Spondylolisthesis is a forward translation (motion) of one vertebra on the vertebra or sacrum below it. Retrolisthesis is a backward translation of one vertebra on the vertebra or sacrum below it. Causes of spondylolisthesis can be congenital (from birth), degeneration or trauma as in hyperextension. A stress fracture may occur where the joints meet. This is called a spondylolysis. This will also allow forward slippage of a vertebra (most commonly L5). Spodylolisthesis can be stable or unstable, meaning there is more shifting of the vertebra with certain motions. When a vertebra slips forward or backward on another vertebra or sacrum, the disc in-between is also injured and torn to a degree. Power lifters show a higher degree of spondylolysis due most likely to hyperextension. Football linemen are also affected to a higher degree as well as gymnasts, wrestlers and parachutists. Helicopter pilots, due to the vibrational forces, have significantly higher incidence of spondylolisthesis. The question is, is the spodylolisthesis or spondylolysis the cause of pain? In general, the younger the patient, the more likely it probably is the cause. In patients over 40 years old, it rarely is the sole cause of pain. It is very common to find tight hamstrings and disc degeneration in patients with sponylolisthesis. With retrolisthesis, there is increased joint loading as in previously mentioned facet syndrome. This causes a backward displacement of one vertebra on another. Chiropractic’s role is reduction of the displaced disc, hamstring stretches and stabilization of the problematic spinal region.

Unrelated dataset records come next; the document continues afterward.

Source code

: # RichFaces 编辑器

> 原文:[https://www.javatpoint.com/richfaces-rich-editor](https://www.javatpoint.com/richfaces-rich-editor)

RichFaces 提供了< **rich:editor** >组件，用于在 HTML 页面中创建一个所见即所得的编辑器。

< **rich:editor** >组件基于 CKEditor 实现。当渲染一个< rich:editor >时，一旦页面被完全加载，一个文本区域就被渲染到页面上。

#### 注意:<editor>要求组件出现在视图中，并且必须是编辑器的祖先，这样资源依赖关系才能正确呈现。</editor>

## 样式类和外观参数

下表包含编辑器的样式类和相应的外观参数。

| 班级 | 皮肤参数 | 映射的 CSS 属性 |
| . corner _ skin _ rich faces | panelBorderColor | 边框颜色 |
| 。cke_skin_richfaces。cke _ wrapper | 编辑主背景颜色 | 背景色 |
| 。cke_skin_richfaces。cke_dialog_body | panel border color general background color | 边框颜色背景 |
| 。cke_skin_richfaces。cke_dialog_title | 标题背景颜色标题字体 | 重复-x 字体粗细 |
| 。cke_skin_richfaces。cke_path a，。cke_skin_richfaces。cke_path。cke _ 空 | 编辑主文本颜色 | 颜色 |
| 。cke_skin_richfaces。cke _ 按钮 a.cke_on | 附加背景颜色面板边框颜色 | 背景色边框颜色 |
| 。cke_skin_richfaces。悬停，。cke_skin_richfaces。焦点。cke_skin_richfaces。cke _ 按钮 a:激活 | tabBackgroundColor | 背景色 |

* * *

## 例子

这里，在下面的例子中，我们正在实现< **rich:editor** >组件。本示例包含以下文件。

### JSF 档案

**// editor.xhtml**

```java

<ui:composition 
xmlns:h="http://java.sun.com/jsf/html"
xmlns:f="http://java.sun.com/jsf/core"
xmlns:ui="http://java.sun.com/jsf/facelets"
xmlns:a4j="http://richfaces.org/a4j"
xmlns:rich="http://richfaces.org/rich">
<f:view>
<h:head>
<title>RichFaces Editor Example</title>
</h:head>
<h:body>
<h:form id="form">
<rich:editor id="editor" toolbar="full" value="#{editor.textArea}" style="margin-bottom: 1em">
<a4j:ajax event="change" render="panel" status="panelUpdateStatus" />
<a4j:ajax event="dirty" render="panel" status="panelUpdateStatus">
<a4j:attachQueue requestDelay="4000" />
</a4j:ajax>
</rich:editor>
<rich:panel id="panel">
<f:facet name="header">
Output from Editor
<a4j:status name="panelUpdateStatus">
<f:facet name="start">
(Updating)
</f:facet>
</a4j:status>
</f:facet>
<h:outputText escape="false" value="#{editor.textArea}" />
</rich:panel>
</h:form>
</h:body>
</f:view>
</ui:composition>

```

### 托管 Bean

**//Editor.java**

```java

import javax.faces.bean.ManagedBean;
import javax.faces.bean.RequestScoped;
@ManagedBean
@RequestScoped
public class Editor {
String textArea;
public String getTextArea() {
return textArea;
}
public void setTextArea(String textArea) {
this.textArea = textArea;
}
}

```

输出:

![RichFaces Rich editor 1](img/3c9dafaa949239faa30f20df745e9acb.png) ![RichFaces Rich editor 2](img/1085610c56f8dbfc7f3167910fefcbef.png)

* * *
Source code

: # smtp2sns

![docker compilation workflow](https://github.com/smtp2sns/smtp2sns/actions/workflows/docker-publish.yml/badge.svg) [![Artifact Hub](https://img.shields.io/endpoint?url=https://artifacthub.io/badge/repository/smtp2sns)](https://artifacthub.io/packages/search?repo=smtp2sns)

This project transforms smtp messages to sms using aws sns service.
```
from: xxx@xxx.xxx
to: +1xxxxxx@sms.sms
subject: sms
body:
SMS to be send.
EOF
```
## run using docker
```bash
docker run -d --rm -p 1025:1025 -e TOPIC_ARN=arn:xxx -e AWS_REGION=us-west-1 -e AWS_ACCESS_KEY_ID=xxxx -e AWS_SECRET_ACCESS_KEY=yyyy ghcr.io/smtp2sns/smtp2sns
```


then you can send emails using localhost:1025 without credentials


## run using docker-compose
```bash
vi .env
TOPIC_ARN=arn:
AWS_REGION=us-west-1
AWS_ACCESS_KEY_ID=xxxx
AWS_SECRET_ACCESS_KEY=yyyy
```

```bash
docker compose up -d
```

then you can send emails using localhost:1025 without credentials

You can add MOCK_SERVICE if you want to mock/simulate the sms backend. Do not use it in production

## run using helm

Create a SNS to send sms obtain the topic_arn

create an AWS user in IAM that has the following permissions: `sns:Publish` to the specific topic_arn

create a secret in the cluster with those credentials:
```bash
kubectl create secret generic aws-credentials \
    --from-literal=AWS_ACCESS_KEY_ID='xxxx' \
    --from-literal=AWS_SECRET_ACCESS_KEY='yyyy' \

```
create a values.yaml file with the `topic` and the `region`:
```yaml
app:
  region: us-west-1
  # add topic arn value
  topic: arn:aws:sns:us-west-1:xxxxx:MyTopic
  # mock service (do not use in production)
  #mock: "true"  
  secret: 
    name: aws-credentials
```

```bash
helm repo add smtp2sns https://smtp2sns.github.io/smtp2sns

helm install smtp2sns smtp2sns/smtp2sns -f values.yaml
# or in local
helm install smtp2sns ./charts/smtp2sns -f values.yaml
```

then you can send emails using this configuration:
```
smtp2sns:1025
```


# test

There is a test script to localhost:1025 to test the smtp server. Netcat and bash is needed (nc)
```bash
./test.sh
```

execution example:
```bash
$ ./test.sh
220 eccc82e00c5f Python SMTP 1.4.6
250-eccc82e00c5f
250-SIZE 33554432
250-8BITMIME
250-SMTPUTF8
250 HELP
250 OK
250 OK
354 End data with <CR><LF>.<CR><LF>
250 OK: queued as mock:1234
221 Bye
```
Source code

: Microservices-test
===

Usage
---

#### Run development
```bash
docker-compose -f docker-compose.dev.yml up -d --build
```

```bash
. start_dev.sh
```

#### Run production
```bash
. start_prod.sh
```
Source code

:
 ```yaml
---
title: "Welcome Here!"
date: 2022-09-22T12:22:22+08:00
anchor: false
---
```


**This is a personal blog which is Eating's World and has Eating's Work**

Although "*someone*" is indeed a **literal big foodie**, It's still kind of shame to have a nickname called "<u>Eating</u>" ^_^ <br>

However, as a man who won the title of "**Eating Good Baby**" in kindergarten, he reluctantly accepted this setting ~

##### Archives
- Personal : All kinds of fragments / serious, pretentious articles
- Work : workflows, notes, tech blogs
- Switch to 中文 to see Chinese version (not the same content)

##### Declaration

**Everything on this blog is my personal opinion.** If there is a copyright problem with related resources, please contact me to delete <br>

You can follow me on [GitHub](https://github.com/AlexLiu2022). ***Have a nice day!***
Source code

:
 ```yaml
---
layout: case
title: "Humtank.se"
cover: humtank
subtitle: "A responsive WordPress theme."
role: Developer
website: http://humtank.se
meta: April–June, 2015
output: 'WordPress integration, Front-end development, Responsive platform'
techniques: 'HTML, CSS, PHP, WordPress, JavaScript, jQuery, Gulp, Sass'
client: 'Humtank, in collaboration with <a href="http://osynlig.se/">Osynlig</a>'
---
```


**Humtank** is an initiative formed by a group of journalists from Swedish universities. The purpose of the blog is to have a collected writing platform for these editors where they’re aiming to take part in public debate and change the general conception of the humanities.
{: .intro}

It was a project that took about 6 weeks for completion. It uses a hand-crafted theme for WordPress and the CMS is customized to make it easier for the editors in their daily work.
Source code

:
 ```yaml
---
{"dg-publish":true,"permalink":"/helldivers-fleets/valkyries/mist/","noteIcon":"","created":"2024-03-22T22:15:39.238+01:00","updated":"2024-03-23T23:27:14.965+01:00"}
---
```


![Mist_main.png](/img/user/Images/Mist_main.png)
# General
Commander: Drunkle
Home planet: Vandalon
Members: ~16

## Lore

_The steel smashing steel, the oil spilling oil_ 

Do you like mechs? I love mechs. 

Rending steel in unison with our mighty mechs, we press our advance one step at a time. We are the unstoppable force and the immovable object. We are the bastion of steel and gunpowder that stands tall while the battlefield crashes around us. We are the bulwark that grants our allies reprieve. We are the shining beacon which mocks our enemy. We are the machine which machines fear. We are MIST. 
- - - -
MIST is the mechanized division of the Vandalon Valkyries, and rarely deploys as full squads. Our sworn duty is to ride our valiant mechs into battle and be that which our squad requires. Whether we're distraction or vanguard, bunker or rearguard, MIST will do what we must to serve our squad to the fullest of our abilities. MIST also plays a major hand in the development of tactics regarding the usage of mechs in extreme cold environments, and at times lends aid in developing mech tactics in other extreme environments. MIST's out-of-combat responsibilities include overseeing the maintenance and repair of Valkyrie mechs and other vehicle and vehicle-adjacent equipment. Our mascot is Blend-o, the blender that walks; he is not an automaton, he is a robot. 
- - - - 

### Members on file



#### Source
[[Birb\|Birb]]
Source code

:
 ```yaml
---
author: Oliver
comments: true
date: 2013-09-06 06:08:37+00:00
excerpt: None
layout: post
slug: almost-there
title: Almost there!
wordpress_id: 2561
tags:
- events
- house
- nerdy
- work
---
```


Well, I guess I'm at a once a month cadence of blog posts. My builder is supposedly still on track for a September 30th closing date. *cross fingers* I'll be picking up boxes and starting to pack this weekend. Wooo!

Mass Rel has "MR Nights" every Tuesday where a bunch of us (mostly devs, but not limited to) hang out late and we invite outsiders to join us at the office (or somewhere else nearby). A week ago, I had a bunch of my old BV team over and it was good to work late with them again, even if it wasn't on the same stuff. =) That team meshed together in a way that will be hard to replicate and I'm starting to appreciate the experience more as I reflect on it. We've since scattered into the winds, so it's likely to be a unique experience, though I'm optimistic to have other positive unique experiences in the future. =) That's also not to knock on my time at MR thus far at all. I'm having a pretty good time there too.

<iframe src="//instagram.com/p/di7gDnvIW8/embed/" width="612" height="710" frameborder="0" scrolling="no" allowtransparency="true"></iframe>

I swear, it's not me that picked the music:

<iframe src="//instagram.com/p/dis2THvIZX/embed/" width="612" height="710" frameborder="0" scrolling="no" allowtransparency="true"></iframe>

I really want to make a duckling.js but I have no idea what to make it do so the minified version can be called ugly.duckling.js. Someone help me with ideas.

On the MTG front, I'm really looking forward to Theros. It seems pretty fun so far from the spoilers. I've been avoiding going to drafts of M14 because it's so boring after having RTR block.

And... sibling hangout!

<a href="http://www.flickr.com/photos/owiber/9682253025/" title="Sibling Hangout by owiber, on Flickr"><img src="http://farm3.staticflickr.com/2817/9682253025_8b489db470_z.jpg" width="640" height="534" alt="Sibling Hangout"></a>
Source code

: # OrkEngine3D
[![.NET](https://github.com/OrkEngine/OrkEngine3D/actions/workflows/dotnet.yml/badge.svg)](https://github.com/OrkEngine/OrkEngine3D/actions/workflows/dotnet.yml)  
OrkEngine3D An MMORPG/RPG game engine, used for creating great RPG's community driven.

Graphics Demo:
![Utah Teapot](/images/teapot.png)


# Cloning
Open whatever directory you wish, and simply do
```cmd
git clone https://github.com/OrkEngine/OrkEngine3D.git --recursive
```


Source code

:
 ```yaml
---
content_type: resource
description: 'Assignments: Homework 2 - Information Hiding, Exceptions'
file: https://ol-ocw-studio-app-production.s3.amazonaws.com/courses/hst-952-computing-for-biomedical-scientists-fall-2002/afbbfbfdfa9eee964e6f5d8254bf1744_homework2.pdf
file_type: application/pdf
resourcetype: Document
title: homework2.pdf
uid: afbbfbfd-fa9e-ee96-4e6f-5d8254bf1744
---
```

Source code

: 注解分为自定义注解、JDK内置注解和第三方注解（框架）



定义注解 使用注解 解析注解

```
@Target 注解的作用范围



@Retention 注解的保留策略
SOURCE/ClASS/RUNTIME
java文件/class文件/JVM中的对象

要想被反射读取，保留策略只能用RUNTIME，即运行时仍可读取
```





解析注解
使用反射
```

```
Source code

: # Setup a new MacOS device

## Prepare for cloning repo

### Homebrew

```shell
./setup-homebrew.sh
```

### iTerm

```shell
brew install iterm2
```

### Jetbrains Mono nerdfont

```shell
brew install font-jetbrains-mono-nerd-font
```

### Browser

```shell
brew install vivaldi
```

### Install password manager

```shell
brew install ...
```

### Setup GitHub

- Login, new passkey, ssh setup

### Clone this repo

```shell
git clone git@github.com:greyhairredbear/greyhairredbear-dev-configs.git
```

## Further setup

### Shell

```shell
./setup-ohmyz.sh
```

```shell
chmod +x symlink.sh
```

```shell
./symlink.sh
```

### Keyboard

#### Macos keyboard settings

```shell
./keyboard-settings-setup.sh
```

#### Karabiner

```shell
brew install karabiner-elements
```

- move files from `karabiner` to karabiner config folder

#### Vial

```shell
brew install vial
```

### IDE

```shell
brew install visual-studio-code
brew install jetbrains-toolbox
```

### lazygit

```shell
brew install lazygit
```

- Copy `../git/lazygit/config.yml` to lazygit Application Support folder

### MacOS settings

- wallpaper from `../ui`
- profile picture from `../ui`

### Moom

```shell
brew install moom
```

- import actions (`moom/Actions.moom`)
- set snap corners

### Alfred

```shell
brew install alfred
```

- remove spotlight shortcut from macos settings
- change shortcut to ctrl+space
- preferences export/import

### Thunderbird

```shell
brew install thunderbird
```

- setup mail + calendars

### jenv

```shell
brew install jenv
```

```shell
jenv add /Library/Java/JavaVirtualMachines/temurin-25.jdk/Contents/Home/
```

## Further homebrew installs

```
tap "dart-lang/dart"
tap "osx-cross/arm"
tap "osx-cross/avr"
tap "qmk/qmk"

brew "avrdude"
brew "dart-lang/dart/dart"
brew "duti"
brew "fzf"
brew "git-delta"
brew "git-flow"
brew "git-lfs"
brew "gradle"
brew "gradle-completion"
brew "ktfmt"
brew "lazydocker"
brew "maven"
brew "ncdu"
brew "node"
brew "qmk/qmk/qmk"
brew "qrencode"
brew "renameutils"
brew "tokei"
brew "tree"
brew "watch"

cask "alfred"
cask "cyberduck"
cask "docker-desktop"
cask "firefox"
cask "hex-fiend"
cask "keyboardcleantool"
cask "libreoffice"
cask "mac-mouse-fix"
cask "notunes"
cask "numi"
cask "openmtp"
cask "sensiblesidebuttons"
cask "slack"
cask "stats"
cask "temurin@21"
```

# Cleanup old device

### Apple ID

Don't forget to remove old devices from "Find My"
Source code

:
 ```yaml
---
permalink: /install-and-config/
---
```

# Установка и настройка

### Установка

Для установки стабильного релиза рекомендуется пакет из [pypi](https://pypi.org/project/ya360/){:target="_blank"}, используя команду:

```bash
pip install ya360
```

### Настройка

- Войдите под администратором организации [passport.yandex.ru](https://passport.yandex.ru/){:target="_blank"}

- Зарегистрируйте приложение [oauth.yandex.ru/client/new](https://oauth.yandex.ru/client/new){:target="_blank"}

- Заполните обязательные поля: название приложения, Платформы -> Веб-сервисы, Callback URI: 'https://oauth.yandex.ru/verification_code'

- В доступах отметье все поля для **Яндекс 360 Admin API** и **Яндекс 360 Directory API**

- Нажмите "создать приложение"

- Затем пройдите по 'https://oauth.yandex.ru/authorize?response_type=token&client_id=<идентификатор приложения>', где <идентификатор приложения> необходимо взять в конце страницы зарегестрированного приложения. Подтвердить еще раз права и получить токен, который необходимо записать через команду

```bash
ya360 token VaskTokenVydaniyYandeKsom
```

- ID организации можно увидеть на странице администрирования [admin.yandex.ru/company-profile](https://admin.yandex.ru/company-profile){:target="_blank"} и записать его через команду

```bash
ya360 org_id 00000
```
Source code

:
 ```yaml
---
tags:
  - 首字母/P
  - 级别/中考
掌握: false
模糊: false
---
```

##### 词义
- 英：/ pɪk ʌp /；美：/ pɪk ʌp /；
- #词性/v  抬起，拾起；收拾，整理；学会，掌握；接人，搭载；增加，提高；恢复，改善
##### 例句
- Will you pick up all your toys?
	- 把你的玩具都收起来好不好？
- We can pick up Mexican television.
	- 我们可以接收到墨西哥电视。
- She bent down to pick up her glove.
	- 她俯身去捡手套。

This is also one of the most common factors seen in chiropractic offices. It is most common at the last lower back joint (L5-S1). The joints in the lumbar spine (low back) are oriented to bend forwards and backwards. They do not like rotation too much. They usually occur on one side. There is extreme tenderness at the joint and most times bending backwards is more painful than forwards. The joints of the spine are not well designed to resist compression as this is more the function of the discs. Degenerative discs; due to the fact that their ability to resist compression is now altered; place more compressive load on the joints. The capsule of the joints is rich in nerves for pain sensation. An increased lateral or side angle of the sacrum can also play a role in causing facet syndrome. The pain can be felt in the lower back, coccyx, groin, back of the hip and thigh or up into the mid back. Chiropractic evaluation and treatment are aimed at improvement of transport of metabolites into the discs and reduction of stress and increased motion into the joints.